(Task instructions):
Search term "date": please copy every line of the records below that contains it.

═════ Input

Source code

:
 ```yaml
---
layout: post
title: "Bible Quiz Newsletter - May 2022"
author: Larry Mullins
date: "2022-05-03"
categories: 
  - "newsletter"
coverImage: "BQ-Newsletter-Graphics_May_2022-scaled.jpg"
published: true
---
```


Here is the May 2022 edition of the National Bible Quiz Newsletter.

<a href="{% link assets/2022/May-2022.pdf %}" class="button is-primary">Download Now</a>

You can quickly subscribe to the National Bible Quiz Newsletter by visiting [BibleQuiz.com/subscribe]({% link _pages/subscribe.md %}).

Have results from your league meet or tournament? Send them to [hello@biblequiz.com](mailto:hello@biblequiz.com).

══════════
═════ Input

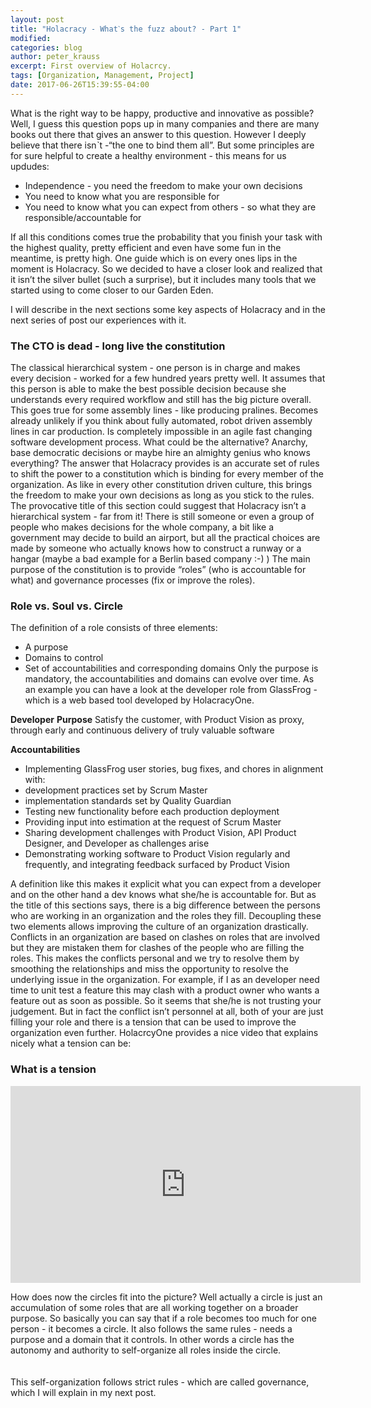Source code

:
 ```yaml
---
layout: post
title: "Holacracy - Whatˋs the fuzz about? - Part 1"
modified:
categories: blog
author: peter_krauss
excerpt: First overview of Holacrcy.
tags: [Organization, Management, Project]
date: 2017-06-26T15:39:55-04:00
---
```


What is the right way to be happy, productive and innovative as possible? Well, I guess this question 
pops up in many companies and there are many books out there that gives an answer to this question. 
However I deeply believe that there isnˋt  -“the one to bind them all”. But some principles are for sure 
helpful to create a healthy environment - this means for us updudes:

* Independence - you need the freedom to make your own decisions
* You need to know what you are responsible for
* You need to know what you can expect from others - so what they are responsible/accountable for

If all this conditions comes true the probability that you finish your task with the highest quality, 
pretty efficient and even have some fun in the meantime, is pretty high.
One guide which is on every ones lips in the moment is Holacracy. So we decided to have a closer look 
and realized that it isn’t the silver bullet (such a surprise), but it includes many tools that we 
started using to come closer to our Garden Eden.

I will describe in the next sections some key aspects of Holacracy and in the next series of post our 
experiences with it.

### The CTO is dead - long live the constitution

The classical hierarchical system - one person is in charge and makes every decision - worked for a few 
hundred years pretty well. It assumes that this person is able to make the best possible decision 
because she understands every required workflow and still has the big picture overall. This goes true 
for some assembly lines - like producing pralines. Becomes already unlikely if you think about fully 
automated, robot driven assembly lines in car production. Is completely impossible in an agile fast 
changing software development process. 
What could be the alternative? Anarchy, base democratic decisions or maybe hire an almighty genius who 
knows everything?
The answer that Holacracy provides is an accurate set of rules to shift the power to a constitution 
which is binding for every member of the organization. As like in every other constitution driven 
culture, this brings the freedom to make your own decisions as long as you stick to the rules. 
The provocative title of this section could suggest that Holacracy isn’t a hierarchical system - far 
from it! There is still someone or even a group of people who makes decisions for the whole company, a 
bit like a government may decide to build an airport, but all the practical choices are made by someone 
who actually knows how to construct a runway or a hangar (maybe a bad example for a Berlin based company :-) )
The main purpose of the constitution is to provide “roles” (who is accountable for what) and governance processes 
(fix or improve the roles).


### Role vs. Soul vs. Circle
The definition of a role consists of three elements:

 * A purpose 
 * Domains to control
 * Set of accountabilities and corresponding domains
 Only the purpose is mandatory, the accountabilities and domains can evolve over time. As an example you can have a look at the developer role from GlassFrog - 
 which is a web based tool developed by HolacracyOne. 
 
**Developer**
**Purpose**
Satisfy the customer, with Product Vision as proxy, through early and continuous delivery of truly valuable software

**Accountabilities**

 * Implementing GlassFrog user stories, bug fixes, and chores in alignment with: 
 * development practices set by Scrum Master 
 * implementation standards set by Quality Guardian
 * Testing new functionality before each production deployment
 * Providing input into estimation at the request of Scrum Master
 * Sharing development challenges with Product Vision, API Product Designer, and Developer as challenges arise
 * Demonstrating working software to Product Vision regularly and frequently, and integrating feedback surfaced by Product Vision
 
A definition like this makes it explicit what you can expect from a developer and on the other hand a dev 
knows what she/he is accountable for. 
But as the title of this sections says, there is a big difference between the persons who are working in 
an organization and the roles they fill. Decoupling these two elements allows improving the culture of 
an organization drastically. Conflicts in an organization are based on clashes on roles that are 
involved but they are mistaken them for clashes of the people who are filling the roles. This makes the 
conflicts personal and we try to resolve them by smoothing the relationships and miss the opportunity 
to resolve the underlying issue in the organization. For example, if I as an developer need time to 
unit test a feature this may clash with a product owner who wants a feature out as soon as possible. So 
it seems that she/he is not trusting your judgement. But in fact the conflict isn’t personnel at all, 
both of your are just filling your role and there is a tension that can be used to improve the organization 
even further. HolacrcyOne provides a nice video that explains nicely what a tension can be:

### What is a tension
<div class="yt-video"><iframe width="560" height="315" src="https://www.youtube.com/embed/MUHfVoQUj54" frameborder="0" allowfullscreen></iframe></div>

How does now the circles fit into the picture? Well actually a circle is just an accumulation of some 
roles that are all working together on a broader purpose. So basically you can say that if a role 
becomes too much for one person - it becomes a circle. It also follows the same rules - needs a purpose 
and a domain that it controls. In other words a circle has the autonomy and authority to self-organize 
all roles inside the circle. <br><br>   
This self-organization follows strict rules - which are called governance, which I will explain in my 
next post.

══════════

(Result of this task):
date: "2022-05-03"
date: 2017-06-26T15:39:55-04:00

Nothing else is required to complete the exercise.